The film's music was composed by Ajesh and the album released on 17 April 2017 by Trend Music, featuring seven songs. One song in the film, "Dhillirukku Tholodu" was composed by S. Thaman.

Track list
| No. | Title | Lyrics | Singer(s) | Length |
|---|---|---|---|---|
| 1. | "Akka Maga Indhu" | Mani Amuthavan | Gana Vinoth | 3:14 |
| 2. | "Uravey Uravey" | Vairamuthu | Sathyaprakash, Ajesh | 3:50 |
| 3. | "Yaavum Needhaaney" | Mani Amuthavan | Ajesh | 3:30 |
| 4. | "Dhillirukku Tholodu" | Vairamuthu] | Sai Sharan, Nivas, Deepak | 4:13 |
| 5. | "Vaetta Pen Vaetta" | Mani Amuthavan | Kavitha Gopal, Narayanan | 3:00 |
| 6. | "Uravey Uravey (Reprise)" | Vairamuthu | Thilak Anand, Ajesh | 3:50 |
| 7. | "Kannu Rekha" | Mani Amuthavan | S. P. Raja Sethupathi | 3:33 |

==Release==
The film had a theatrical release on 14 July 2017 and received predominantly negative reviews.
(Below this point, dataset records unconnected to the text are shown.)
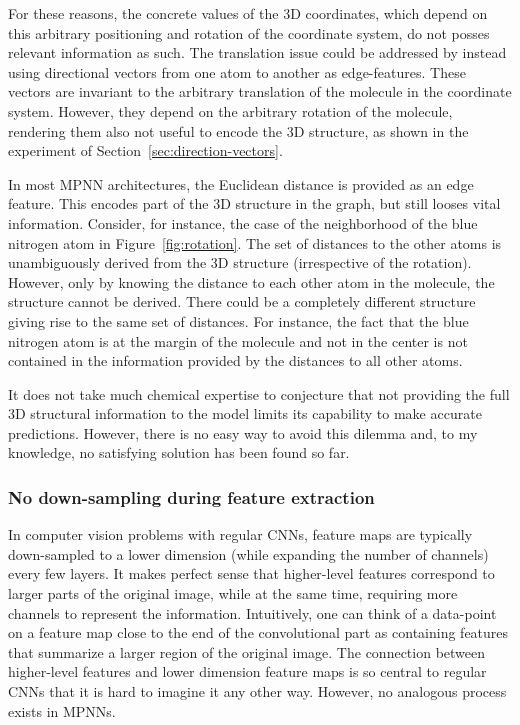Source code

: For these reasons, the concrete values of the 3D coordinates, which depend on this arbitrary positioning and rotation of the coordinate system, do not posses relevant information as such. The translation issue could be addressed by instead using directional vectors from one atom to another as edge-features. These vectors are invariant to the arbitrary translation of the molecule in the coordinate system. However, they depend on the arbitrary rotation of the molecule, rendering them also not useful to encode the 3D structure, as shown in the experiment of Section~\ref{sec:direction-vectors}.

In most MPNN architectures, the Euclidean distance is provided as an edge feature. This encodes part of the 3D structure in the graph, but still looses vital information. Consider, for instance, the case of the neighborhood of the blue nitrogen atom in Figure~\ref{fig:rotation}. The set of distances to the other atoms is unambiguously derived from the 3D structure (irrespective of the rotation). However, only by knowing the distance to each other atom in the molecule, the structure cannot be derived. There could be a completely different structure giving rise to the same set of distances. For instance, the fact that the blue nitrogen atom is at the margin of the molecule and not in the center is not contained in the information provided by the distances to all other atoms.


It does not take much chemical expertise to conjecture that not providing the full 3D structural information to the model limits its capability to make accurate predictions. However, there is no easy way to avoid this dilemma and, to my knowledge, no satisfying solution has been found so far.

\subsubsection{No down-sampling during feature extraction}

In computer vision problems with regular CNNs, feature maps are typically down-sampled to a lower dimension (while expanding the number of channels) every few layers. It makes perfect sense that higher-level features correspond to larger parts of the original image, while at the same time, requiring more channels to represent the information. Intuitively, one can think of a data-point on a feature map close to the end of the convolutional part as containing features that summarize a larger region of the original image. The connection between higher-level features and lower dimension feature maps is so central to regular CNNs that it is hard to imagine it any other way. However, no analogous process exists in MPNNs.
Sify.com called the film "a monotonous film" and a "tedious watch", adding "the film is an amateurish masala entertainer highlighting the flaws in the educational system". A critic from The Times of India wrote "The reason Thiri is underwhelming is not because of the predictable script but because it fails to inject fun into it" and that "there are attempts at injecting comedy, alright, but they hardly bring a smile and the film isn't successful in nailing its tone". Likewise, Baradwaj Rangan of Film Companian called the film "a dull, talky, been-there-done-that action-drama".